The weaker-than-expected retail sales data continued a recent string of weak consumer data, including rising credit card and auto loan delinquencies, the depletion of accumulated excess savings, and a deteriorating job market. While it is too early to call a significant economic slowdown, we appear to be approaching a turning point in economic growth. Are high interest rates finally starting to erode the U.S. economy?
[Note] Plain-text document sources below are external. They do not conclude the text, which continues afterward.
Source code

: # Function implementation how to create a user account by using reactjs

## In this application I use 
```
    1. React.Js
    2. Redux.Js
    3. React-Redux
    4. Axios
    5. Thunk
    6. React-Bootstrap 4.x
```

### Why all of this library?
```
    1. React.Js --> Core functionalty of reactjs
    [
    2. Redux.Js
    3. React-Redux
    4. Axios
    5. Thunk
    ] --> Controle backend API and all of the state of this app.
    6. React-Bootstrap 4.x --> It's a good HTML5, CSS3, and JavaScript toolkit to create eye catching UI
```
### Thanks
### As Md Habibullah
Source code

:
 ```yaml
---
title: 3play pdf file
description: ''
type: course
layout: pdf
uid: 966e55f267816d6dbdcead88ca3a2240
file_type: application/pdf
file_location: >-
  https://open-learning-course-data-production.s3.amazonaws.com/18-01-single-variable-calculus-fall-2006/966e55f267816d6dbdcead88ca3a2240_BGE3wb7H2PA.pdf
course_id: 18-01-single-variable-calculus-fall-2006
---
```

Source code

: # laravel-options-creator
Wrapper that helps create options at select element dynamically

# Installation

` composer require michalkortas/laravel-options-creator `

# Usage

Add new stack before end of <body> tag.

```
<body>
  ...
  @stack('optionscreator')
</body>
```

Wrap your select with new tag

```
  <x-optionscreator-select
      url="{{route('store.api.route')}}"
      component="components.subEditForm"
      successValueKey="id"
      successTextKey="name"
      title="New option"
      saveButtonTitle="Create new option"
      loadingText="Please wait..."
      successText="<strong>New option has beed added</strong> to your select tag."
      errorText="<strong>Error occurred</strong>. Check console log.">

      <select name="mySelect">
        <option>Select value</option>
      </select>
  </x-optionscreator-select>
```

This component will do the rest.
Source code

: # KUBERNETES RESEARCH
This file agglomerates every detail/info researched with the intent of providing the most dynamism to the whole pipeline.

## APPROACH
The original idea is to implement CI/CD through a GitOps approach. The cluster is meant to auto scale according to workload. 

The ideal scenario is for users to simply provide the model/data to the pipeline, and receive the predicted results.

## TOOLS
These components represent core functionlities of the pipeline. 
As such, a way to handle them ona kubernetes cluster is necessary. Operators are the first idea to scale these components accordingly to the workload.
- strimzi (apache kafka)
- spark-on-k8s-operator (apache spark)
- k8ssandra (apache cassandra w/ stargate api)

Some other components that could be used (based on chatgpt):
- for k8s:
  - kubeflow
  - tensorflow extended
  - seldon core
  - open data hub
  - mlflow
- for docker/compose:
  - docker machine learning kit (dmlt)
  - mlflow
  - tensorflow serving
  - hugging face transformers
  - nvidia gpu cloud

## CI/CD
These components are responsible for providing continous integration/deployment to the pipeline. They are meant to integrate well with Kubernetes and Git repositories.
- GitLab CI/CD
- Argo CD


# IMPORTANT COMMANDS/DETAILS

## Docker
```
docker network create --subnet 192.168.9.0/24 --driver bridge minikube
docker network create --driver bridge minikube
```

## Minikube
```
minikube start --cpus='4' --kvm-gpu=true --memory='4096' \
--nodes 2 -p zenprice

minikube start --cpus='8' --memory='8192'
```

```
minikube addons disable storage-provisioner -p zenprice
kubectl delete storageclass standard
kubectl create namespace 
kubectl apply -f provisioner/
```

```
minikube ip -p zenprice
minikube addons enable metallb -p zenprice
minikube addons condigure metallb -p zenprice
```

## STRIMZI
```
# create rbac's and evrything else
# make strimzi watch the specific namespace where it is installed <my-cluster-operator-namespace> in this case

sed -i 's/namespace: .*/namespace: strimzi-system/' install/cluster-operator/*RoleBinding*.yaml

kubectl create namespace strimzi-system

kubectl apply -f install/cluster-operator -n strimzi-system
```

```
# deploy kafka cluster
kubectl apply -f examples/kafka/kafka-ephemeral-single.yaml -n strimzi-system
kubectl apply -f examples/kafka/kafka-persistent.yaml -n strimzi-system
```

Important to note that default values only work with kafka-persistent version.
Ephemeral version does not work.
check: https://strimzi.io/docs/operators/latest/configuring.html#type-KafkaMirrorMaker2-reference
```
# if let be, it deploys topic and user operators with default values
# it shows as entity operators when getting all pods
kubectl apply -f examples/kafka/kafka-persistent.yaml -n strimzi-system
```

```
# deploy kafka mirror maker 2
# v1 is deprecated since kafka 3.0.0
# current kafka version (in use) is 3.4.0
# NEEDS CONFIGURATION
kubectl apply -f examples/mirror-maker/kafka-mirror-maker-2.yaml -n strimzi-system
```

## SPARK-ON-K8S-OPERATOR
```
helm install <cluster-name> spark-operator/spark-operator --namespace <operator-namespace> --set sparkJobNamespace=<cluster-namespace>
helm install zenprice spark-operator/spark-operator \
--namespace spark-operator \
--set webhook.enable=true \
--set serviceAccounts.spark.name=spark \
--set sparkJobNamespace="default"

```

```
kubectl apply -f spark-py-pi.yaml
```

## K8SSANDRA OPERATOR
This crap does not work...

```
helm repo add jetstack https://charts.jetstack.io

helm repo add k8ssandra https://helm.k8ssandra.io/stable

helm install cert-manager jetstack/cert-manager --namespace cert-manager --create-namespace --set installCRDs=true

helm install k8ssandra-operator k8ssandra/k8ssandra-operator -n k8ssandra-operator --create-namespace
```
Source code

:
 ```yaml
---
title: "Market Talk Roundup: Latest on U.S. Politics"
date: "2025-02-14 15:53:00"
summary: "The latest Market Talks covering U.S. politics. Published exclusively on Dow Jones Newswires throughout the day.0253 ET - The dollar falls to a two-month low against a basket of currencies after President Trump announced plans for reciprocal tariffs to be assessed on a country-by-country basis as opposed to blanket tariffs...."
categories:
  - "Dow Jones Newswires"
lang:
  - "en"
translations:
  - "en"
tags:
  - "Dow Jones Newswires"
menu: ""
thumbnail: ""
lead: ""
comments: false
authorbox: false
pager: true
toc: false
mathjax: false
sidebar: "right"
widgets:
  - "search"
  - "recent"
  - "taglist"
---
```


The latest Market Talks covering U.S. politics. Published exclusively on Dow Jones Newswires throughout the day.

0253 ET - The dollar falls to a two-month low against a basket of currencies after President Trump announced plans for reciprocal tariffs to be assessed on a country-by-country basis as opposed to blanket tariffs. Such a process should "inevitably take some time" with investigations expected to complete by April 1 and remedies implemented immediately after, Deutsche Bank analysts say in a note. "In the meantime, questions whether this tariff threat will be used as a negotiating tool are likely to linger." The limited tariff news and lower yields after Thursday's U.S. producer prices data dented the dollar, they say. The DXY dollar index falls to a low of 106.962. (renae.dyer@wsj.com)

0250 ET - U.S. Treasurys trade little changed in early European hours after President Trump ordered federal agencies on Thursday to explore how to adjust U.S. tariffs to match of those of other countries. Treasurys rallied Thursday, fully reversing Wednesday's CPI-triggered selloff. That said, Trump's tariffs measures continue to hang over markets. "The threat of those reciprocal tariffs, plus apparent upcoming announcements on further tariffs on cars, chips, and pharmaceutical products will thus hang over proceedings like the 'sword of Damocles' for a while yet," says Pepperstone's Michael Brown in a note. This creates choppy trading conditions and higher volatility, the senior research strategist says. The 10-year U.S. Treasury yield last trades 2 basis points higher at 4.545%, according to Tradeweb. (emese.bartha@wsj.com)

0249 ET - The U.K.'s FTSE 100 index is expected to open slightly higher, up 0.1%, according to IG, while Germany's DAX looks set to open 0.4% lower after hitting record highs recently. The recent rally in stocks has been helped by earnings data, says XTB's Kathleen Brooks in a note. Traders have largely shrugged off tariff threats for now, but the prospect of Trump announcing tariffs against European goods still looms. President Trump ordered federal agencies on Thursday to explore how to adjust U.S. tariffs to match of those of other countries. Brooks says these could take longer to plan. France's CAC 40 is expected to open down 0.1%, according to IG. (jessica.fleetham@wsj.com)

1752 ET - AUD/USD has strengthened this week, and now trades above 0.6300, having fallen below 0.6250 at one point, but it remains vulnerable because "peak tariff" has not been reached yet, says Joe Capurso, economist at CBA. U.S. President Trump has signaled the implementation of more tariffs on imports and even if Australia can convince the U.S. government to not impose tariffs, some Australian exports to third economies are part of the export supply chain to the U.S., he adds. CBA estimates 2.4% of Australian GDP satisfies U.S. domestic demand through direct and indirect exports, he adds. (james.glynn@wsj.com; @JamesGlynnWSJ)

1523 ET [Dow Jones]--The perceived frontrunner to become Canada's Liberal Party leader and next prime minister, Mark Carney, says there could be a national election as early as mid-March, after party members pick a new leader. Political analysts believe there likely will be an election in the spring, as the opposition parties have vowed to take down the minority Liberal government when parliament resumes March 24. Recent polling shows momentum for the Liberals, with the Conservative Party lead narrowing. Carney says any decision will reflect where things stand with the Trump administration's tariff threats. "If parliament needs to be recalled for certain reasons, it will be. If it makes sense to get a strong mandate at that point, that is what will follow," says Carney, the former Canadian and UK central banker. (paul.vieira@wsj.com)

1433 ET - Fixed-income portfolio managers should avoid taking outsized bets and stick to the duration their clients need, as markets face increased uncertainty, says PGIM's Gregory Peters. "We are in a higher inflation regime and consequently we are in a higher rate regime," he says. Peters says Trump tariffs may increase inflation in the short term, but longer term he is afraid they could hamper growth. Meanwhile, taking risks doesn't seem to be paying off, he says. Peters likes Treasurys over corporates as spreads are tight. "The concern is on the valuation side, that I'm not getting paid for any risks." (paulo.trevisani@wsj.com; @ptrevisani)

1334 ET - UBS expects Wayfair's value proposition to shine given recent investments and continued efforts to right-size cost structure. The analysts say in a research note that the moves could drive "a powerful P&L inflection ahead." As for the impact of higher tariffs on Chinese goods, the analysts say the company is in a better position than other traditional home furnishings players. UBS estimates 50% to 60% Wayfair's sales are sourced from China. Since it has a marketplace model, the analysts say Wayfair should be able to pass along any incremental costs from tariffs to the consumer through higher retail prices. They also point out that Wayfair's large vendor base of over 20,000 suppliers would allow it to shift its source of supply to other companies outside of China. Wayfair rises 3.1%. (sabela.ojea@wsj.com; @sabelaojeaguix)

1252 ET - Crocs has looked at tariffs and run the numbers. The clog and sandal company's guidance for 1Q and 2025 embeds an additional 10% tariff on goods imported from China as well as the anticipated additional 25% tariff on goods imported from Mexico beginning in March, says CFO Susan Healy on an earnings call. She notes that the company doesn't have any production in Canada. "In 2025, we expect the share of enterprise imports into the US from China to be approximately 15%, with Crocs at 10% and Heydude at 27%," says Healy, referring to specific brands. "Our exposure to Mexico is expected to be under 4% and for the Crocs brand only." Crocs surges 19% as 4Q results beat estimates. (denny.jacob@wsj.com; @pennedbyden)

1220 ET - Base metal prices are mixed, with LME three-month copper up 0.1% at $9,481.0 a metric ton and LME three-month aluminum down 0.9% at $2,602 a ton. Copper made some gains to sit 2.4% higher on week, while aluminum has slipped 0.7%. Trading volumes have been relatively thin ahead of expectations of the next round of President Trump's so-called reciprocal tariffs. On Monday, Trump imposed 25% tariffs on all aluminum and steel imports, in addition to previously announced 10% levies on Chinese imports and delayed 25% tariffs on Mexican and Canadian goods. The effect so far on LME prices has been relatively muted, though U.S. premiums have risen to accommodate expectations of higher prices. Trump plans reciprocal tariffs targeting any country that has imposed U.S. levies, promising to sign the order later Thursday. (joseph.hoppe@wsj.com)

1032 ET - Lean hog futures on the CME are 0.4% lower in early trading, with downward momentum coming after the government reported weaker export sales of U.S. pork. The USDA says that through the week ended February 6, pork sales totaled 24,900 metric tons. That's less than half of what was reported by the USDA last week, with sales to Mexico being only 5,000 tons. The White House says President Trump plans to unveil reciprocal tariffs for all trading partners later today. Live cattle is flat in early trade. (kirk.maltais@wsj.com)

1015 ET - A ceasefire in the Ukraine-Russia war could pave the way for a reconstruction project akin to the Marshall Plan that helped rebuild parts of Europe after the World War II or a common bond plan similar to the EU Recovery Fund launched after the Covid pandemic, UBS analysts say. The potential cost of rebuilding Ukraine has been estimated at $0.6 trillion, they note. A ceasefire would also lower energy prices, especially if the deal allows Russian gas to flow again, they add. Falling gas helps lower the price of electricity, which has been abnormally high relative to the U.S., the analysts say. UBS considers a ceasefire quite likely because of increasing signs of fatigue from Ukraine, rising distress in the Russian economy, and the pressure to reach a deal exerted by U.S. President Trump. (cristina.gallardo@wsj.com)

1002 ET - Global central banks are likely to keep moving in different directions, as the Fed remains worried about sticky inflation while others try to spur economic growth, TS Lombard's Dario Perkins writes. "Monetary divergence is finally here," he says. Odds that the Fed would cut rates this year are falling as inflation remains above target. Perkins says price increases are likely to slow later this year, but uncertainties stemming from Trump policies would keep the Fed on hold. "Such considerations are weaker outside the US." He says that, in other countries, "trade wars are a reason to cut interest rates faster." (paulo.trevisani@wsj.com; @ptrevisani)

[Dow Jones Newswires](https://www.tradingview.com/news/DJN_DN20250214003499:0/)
As always, the market is happy to ignore any risk of a slowdown and focus only on the Fed's easing policy for the time being. As a reminder, while the market is very forward-looking and good at incorporating all available information into pricing, please be aware that the market is not that forward-looking. Enjoy the current party for a short while!
On the crypto side, BTC price continues to be influenced by overall equity sentiment, with prices breaking through this month’s highs and returning to the April peak of around $67,000. ETF inflows have also been very healthy, with an additional $300 million in inflows following yesterday’s CPI announcement, and even GBTC seeing net inflows. However, the performance of individual tokens remains highly variable, with ETH and some of the top 20 tokens still struggling to recover losses, and market gains increasingly concentrated in a small number of tokens (BTC, SOL, TON, DOGE) rather than overall market gains.
Expect this to continue, with the focus remaining on BTC, the main beneficiary of TradFi inflows (13 F filings show some large hedge funds have increasing exposure to BTC ETFs), and relatively less FOMO on native or degen tokens in this cycle. Good luck everyone!